L’approche conventionnelle est celle qui, de nos jours, est la plus facile à mettre en place et souvent la plus alignée avec les valeurs de l’organisation. Bien que la mise en place et la gestion d’une telle initiative pourraient faire l’objet d’un article complet en soi, il apparaît approprié de nommer quelques pratiques courantes et garantes de succès :

  • Avoir une mission et des objectifs clairs, dans le but de justifier l’existence du groupe et de débloquer le budget nécessaire à leur réalisation.
  • Aller chercher un commanditaire exécutif, lequel agira comme ligne de communication directe avec le leadership de l’organisation.
  • Ouvrir le groupe à toute personne intéressée, afin de s’assurer de ne pas contrevenir aux politiques antidiscriminatoires déjà en place et de ne pas renforcer un possible stigmate.

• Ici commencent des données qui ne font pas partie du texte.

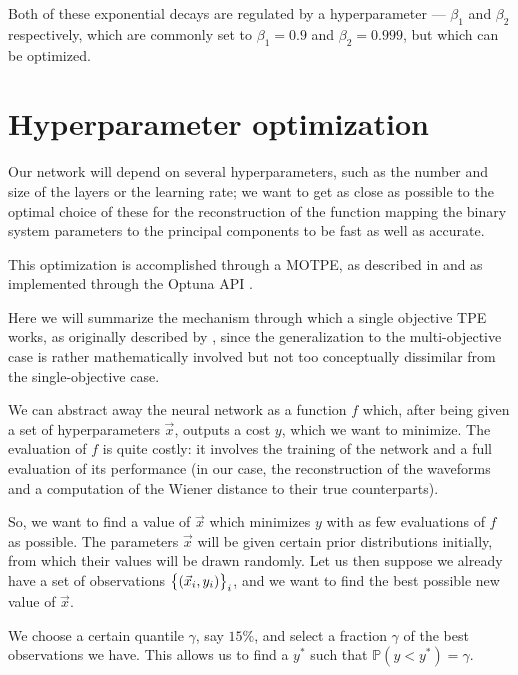 \documentclass[main.tex]{subfiles}
\begin{document}
Both of these exponential decays are regulated by a hyperparameter --- \(\beta_1\) and \(\beta_2 \) respectively, which are commonly set to \(\beta_1 = 0.9\) and \(\beta_2 = 0.999\), but which can be optimized. 

\section{Hyperparameter optimization} \label{sec:optuna}

Our network will depend on several hyperparameters, such as the number and size of the layers or the learning rate; we want to get as close as possible to the optimal choice of these for the reconstruction of the function mapping the binary system parameters to the principal components to be fast as well as accurate.

This optimization is accomplished through a \ac{MOTPE}, as described in \textcite[]{ozakiMultiobjectiveTreestructuredParzen2020} and as implemented through the Optuna API \cite[]{akibaOptunaNextgenerationHyperparameter2019}.

Here we will summarize the mechanism through which a single objective \ac{TPE} works, as originally described by \textcite[section 4]{bergstraAlgorithmsHyperParameterOptimization2011}, since
the generalization to the multi-objective case \cite[]{ozakiMultiobjectiveTreestructuredParzen2020} is rather mathematically involved but not too conceptually dissimilar from the single-objective case. 

We can abstract away the neural network as a function \(f\) which, after being given a set of hyperparameters \(\vec{x}\), outputs a cost \(y\), which we want to minimize.
The evaluation of \(f\) is quite costly: it involves the training of the network and a full evaluation of its performance (in our case, the reconstruction of the waveforms and a computation of the Wiener distance to their true counterparts).  

So, we want to find a value of \(\vec{x}\) which minimizes \(y\) with as few evaluations of \(f\) as possible. 
The parameters \(\vec{x}\) will be given certain prior distributions initially, from which their values will be drawn randomly. 
Let us then suppose we already have a set of observations \(\qty{(\vec{x}_i, y_i)}_i\), and we want to find the best possible new value of \(\vec{x}\). 

We choose a certain quantile \(\gamma\), say \(15 \%\), and select a fraction \(\gamma \) of the best observations we have. This allows us to find a \(y^{*}\) such that \(\mathbb{P}(y < y^{*}) = \gamma \).  
\end{document}
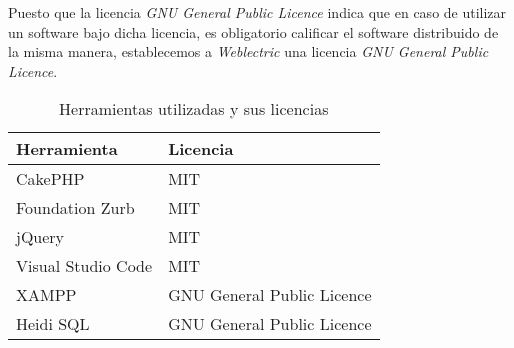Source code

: Puesto que la licencia \textit{GNU General Public Licence} indica que en caso de utilizar un software bajo dicha licencia, es obligatorio calificar el software distribuido de la misma manera, establecemos a \textit{Weblectric} una licencia \textit{GNU General Public Licence}.

\begin{table}[h]
	\centering
	\caption{Herramientas utilizadas y sus licencias}
	\label{tabla:licencias}
	\begin{tabular}{p{4cm} p{6cm}}
		\toprule
		Herramienta & Licencia \\ \midrule
		CakePHP				         & MIT   								\\
		Foundation Zurb		         & MIT   								\\
		jQuery				         & MIT   								\\
		Visual Studio Code 			 & MIT 									\\ 
		XAMPP				         & GNU General Public Licence   		\\ 
		Heidi SQL					 & GNU General Public Licence			\\ \bottomrule
	\end{tabular}
\end{table}


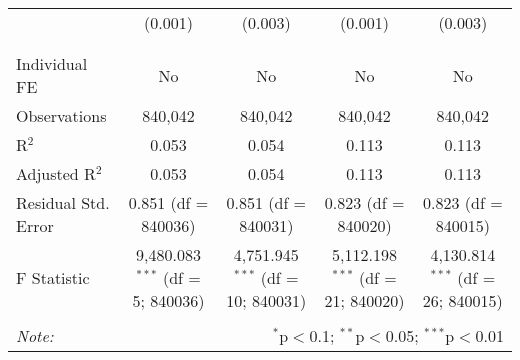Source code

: \documentclass[
]{article}
\begin{document}
\begin{table}[!htbp]
{\begin{tabular}{@{\extracolsep{5pt}}lcccc}
  & (0.001) & (0.003) & (0.001) & (0.003) \\ 
  & & & & \\ 
\hline \\[-1.8ex] 
Individual FE & No & No & No & No \\ 
Observations & 840,042 & 840,042 & 840,042 & 840,042 \\ 
R$^{2}$ & 0.053 & 0.054 & 0.113 & 0.113 \\ 
Adjusted R$^{2}$ & 0.053 & 0.054 & 0.113 & 0.113 \\ 
Residual Std. Error & 0.851 (df = 840036) & 0.851 (df = 840031) & 0.823 (df = 840020) & 0.823 (df = 840015) \\ 
F Statistic & 9,480.083$^{***}$ (df = 5; 840036) & 4,751.945$^{***}$ (df = 10; 840031) & 5,112.198$^{***}$ (df = 21; 840020) & 4,130.814$^{***}$ (df = 26; 840015) \\ 
\hline 
\hline \\[-1.8ex] 
\textit{Note:}  & \multicolumn{4}{r}{$^{*}$p$<$0.1; $^{**}$p$<$0.05; $^{***}$p$<$0.01} \\ 
\end{tabular}
} 
\end{table} 
\newpage
\end{document}
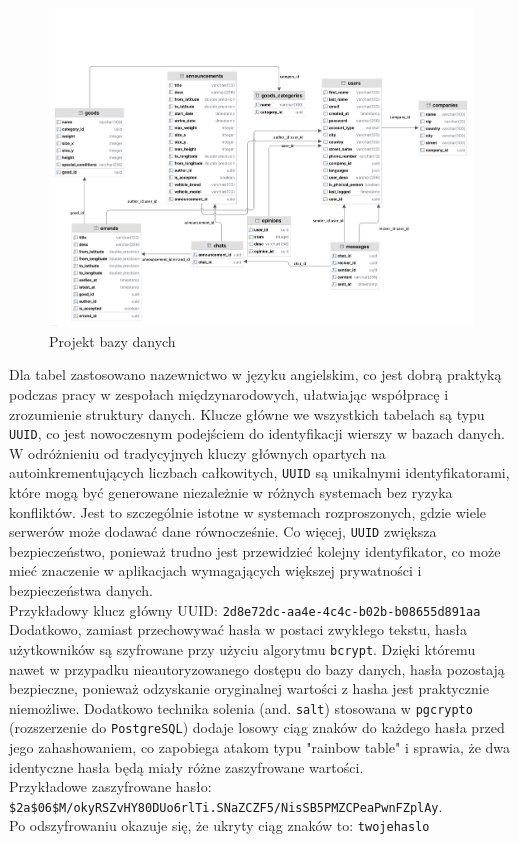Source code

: \begin{figure}[H]
	\centering
		\includegraphics[width=1\linewidth]{rozdzial1/baza_danych.jpg}
	\caption{Projekt bazy danych}
	\label{Rys. fig:Projekt bazy danych}
\end{figure}

Dla tabel zastosowano nazewnictwo w języku angielskim, co jest dobrą praktyką podczas pracy w zespołach międzynarodowych, ułatwiając współpracę i zrozumienie struktury danych. Klucze główne we wszystkich tabelach są typu \texttt{UUID}, co jest nowoczesnym podejściem do identyfikacji wierszy w bazach danych. W odróżnieniu od tradycyjnych kluczy głównych opartych na autoinkrementujących liczbach całkowitych, \texttt{UUID} są unikalnymi identyfikatorami, które mogą być generowane niezależnie w różnych systemach bez ryzyka konfliktów. Jest to szczególnie istotne w systemach rozproszonych, gdzie wiele serwerów może dodawać dane równocześnie. Co więcej, \texttt{UUID} zwiększa bezpieczeństwo, ponieważ trudno jest przewidzieć kolejny identyfikator, co może mieć znaczenie w aplikacjach wymagających większej prywatności i bezpieczeństwa danych. \\
Przykładowy klucz główny UUID: \texttt{2d8e72dc-aa4e-4c4c-b02b-b08655d891aa} \\

Dodatkowo, zamiast przechowywać hasła w postaci zwykłego tekstu, hasła użytkowników są szyfrowane przy użyciu algorytmu \texttt{bcrypt}. Dzięki któremu nawet w przypadku nieautoryzowanego dostępu do bazy danych, hasła pozostają bezpieczne, ponieważ odzyskanie oryginalnej wartości z hasha jest praktycznie niemożliwe. Dodatkowo technika solenia (and. \texttt{salt}) stosowana w \texttt{pgcrypto} (rozszerzenie do \texttt{PostgreSQL}) dodaje losowy ciąg znaków do każdego hasła przed jego zahashowaniem, co zapobiega atakom typu "rainbow table" i sprawia, że dwa identyczne hasła będą miały różne zaszyfrowane wartości. \\
Przykładowe zaszyfrowane hasło: \\
\texttt{\$2a\$06\$M/okyRSZvHY80DUo6rlTi.SNaZCZF5/NisSB5PMZCPeaPwnFZplAy}. \\
Po odszyfrowaniu okazuje się, że ukryty ciąg znaków to: \texttt{twojehaslo}
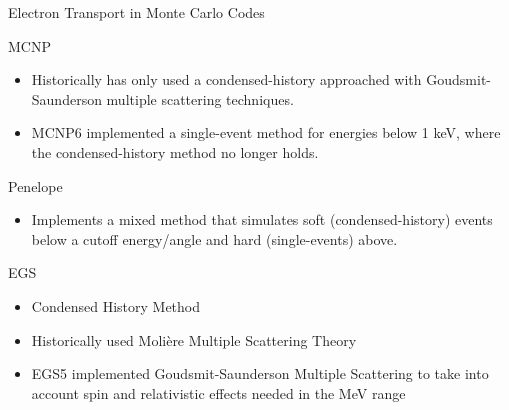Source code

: \documentclass{beamer}
\begin{document}
\begin{frame}{Electron Transport in Monte Carlo Codes}

  \begin{block}{MCNP}
    \begin{itemize}
      \item Historically has only used a condensed-history approached with Goudsmit-Saunderson multiple scattering techniques.
      \item MCNP6 implemented a single-event method for energies below 1 keV, 
              where the condensed-history method no longer holds.
    \end{itemize}
  \end{block}
    
  \begin{block}{Penelope}
    \begin{itemize}
      \item Implements a mixed method that simulates soft (condensed-history) 
              events below a cutoff energy/angle and hard (single-events) above.
    \end{itemize}    
  \end{block}

  \begin{block}{EGS}
    \begin{itemize}
      \item Condensed History Method
      \item Historically used Moli\`ere Multiple Scattering Theory
      \item EGS5 implemented Goudsmit-Saunderson Multiple Scattering to take into account spin and relativistic effects needed in the MeV range
    \end{itemize}    
  \end{block}
    

\end{frame}
\end{document}
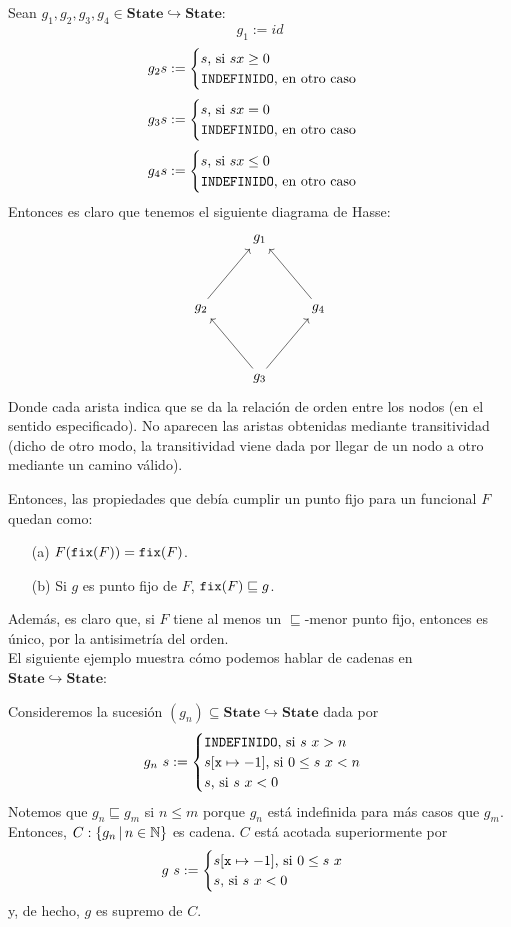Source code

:\begin{example}
Sean $g_1, g_2, g_3, g_4 \in \mathbf{State}\hookrightarrow \mathbf{State}$:
$$g_1 := id$$
$$g_2 s := \begin{cases}
    s \text{, si } sx \geq 0 \\
    \texttt{INDEFINIDO} \text{, en otro caso}
\end{cases}$$
$$g_3 s := \begin{cases}
    s \text{, si } sx = 0 \\
    \texttt{INDEFINIDO} \text{, en otro caso}
\end{cases}$$
$$g_4 s := \begin{cases}
    s \text{, si } sx \leq 0 \\
    \texttt{INDEFINIDO} \text{, en otro caso}
\end{cases}$$
Entonces es claro que tenemos el siguiente diagrama de Hasse: 
$$
\begin{tikzcd}
&g_1& \\
&& \\
g_2\arrow[uur]{} && g_4\arrow[uul]{} \\
&& \\
&g_3\arrow[uul]{} \arrow[uur]{}&
\end{tikzcd}
$$
Donde cada arista indica que se da la relación de orden entre los nodos (en el sentido especificado). No aparecen las aristas obtenidas mediante transitividad (dicho de otro modo, la transitividad viene dada por llegar de un nodo a otro mediante un camino válido).
\end{example}
Entonces, las propiedades que debía cumplir un punto fijo para un funcional $F$ quedan como: 
\begin{itemize}
    \item[(a)] $F(\texttt{fix}(F)) =  \texttt{fix}(F)$.
    \item[(b)] Si $g$ es punto fijo de $F$, $\texttt{fix}(F) \sqsubseteq g$.
\end{itemize}
Además, es claro que, si $F$ tiene al menos un $\sqsubseteq$-menor punto fijo, entonces es único, por la antisimetría del orden.
\\

El siguiente ejemplo muestra cómo podemos hablar de cadenas en $\mathbf{State}\hookrightarrow \mathbf{State}$:
\begin{example}
Consideremos la sucesión $(g_n)\subseteq \mathbf{State}\hookrightarrow \mathbf{State}$ dada por
$$g_n\ s := \begin{cases}
    \texttt{INDEFINIDO} \text{, si } s\ x > n \\
    s[\texttt{x} \mapsto -1] \text{, si } 0 \leq s\ x < n\\
    s \text{, si } s\ x < 0
\end{cases}$$
Notemos que $g_n \sqsubseteq g_m$ si $n \leq m$ porque $g_n$ está indefinida para más casos que $g_m$. Entonces, $C: \{g_n \, | \, n \in \mathbb{N}\}$ es cadena. $C$ está acotada superiormente por
$$g\ s := \begin{cases}
    s[\texttt{x} \mapsto -1] \text{, si } 0 \leq s\ x\\
    s \text{, si } s\ x < 0
\end{cases}$$
y, de hecho, $g$ es supremo de $C$.
\end{example}

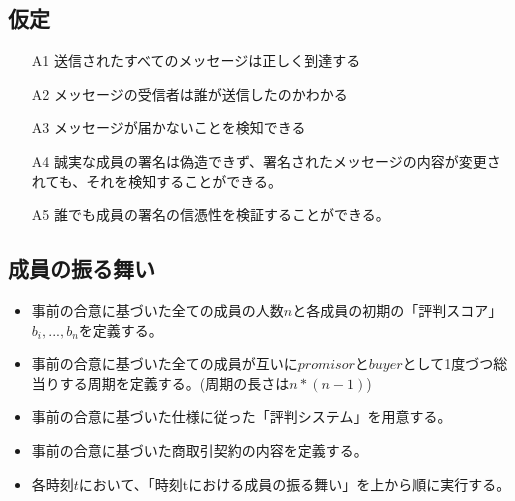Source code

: \subsection{仮定}
\begin{itemize}
  \item[A1] 送信されたすべてのメッセージは正しく到達する
  \item[A2] メッセージの受信者は誰が送信したのかわかる
  \item[A3] メッセージが届かないことを検知できる
  \item[A4] 誠実な成員の署名は偽造できず、署名されたメッセージの内容が変更されても、それを検知することができる。
  \item[A5] 誰でも成員の署名の信憑性を検証することができる。
\end{itemize}

\subsection{成員の振る舞い}
  \begin{itemize}
    \item 事前の合意に基づいた全ての成員の人数$n$と各成員の初期の「評判スコア」$b_i, ..., b_n$を定義する。
    \item 事前の合意に基づいた全ての成員が互いに$promisor$と$buyer$として1度づつ総当りする周期を定義する。(周期の長さは$ n * (n-1)$)
    \item 事前の合意に基づいた仕様に従った「評判システム」を用意する。
    \item 事前の合意に基づいた商取引契約の内容を定義する。
    \item 各時刻$t$において、「時刻tにおける成員の振る舞い」を上から順に実行する。
  \end{itemize}

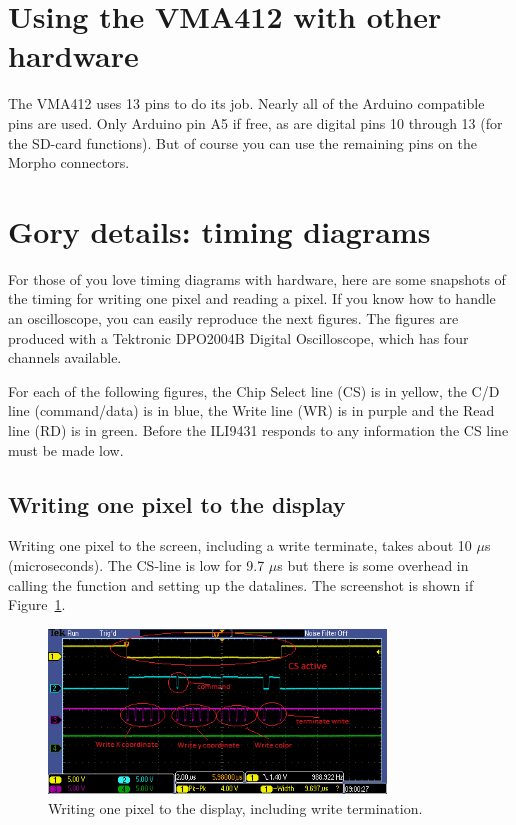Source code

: \documentclass[12pt]{article}
\begin{document}
\section{Using the VMA412 with other hardware}
The VMA412 uses 13 pins to do its job. Nearly all of the Arduino compatible pins are used. Only Arduino pin A5 if free, as are digital pins 10 through 13 (for the SD-card functions). But of course you can use the remaining pins on the Morpho connectors.


\section{Gory details: timing diagrams}
For those of you love timing diagrams with hardware, here are some snapshots of the timing for writing one pixel and reading a pixel. If you know how to handle an oscilloscope, you can easily reproduce the next figures. The figures are produced with a Tektronic DPO2004B Digital Oscilloscope, which has four channels available.

For each of the following figures, the Chip Select line (CS) is in yellow, the C/D line (command/data) is in blue, the Write line (WR) is in purple and the Read line (RD) is in green. Before the ILI9431 responds to any information the CS line must be made low.

\subsection{Writing one pixel to the display}
Writing one pixel to the screen, including a write terminate, takes about 10 $\mu$s (microseconds). The CS-line is low for 9.7 $\mu$s but there is some overhead in calling the function and setting up the datalines. The screenshot is shown if Figure~\ref{fig:10}.

\begin{figure}[!ht]
\centering
\includegraphics[width=0.8\textwidth]{pixel_write}
\caption{Writing one pixel to the display, including write termination.}
\label{fig:10}
\end{figure}
\end{document}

Le Centre canadien pour la diversité et l’inclusion propose même une boîte à outils afin de maximiser la visibilité et le bon déroulement de l’initiative.


Note

Le terme «LGBT» est ici utilisé en phase avec la littérature, mais n’est pas exhaustif des populations marginalisées du fait de leur orientation sexuelle, expression de genre ou identité de genre.

Références

1 Cech, Erin A. et Michelle V. Pham. «Queer in STEM Organizations: Workplace Disadvantages for LGBT Employees in STEM Related Federal Agencies». Social Sciences, vol. 6, no 1 (2017), p. 1-22.

2 Webster, Jennica R. et al. «Workplace contextual supports for LGBT employees: A review, meta-analysis, and agenda for future research». Human Resource Management, vol. 57, no 1 (2018), p. 193-210.

3 Raeburn, Nicole C. Changing corporate America from inside out: Lesbian and gay workplace rights, Minneapolis, University of Minnesota Press, 2004, 362 p.

4 Sherman Garr, Stacia, Karen Shellenback et Jackie Scales. Diversity and Inclusion in Canada : The Current State, Deloitte Development  LLC, 2014.

5 Githens, Rod P. et Steven R. Aragon. «LGBT Employee Groups: Goals and Organizational Structures». Advances in Developing Human Resources, vol. 11, no 1 (2009), p. 121-135.